Hey @yannickhilber, thanks for the report. I guess you were getting a warning on v1.3.0, it just was not a hard error yet like it is now. If you have the old logs you could double-check that; if the warning was not there, it means it's probably a regression introduced in the recent versions.

But this seems expected, since containers may prevent some of our security features. We have landlock as an alternative filesystem protection to unshare/pivot_root, but it's only available on Linux 5.13+. If possible, I'd suggest upgrading the Linux version, otherwise you can continue running with the --insecure-validator-i-know-what-i-do flag.

I would suggest the first option myself, because while containers provide some security, container escapes are rather common. The risk is malicious code stealing your keys. But it's up to you to decide whether you accept the risk, and when running with this flag you will still see warnings to alert you to other missing security features.

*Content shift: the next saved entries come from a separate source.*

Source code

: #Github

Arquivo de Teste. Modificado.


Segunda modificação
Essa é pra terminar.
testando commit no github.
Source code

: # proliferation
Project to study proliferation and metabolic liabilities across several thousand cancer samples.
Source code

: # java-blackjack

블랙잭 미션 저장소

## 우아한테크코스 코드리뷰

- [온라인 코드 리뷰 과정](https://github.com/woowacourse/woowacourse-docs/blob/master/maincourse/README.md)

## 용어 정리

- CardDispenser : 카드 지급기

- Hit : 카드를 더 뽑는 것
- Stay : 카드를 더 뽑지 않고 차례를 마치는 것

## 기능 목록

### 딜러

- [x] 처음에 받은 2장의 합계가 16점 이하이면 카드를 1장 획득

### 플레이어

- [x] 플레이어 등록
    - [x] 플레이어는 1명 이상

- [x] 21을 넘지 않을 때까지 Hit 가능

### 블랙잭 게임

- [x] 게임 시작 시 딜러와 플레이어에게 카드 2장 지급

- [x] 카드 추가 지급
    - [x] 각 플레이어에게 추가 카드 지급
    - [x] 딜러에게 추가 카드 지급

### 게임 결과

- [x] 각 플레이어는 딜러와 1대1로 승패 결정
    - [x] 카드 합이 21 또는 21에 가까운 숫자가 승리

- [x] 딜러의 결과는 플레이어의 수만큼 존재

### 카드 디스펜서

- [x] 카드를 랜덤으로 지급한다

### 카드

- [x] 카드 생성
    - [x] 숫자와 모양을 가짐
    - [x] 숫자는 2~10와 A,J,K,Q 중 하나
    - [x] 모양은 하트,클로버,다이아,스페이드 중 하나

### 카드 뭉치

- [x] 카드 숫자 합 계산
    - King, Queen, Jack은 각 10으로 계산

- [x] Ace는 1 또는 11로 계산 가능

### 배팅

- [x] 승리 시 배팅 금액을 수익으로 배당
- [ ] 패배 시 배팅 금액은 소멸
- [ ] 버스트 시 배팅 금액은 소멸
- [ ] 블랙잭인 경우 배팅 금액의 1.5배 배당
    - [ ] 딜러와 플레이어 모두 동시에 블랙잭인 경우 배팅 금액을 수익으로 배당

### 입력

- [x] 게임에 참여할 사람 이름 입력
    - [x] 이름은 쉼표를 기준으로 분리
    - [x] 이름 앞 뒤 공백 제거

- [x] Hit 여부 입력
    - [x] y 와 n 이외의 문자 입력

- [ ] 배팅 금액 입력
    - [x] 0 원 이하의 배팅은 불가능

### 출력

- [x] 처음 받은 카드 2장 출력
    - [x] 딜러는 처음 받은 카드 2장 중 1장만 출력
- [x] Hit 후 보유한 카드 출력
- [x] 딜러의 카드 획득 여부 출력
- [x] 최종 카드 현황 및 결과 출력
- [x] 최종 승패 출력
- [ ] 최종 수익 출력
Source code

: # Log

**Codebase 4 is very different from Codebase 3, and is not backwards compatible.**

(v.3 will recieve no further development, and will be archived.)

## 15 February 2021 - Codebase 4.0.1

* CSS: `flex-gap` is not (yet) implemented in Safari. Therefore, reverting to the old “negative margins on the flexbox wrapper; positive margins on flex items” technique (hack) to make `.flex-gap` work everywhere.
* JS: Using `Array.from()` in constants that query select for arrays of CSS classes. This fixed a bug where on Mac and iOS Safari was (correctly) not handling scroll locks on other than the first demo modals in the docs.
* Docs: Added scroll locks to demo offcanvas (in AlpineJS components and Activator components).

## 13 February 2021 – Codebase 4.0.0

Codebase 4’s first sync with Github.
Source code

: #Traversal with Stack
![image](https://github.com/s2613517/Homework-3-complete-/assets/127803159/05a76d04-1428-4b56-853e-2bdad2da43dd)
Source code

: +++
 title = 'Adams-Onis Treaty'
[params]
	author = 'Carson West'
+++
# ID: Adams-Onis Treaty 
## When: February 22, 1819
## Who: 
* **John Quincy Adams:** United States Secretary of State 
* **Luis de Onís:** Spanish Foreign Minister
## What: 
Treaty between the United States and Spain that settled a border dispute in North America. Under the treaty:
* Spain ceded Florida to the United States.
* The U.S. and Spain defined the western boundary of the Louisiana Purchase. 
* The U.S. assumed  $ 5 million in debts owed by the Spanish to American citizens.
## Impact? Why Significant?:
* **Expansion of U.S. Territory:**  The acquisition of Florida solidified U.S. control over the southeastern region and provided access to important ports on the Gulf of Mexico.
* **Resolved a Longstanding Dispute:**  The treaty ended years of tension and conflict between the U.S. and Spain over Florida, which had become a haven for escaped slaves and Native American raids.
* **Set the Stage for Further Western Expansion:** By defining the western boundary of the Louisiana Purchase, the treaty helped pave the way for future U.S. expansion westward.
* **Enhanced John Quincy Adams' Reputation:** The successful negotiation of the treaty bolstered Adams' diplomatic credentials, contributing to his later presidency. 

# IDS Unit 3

yannickhilber commented 9 months ago

I guess you were getting a warning on v1.3.0, it just was not a hard error yet like it is now. If you have the old logs you could double-check that; if the warning was not there, it means it's probably a regression introduced in the recent versions.

I don't remember about that warning on v1.3.0 so I can't tell you. I don't have access to the old logs, unfortunately.

it's only available on Linux 5.13+. If possible, I'd suggest upgrading the Linux version, otherwise you can continue running with the --insecure-validator-i-know-what-i-do flag.

This solution seems achievable, we need to work on our fleet to upgrade to 5.13 !

Thanks for your fast support.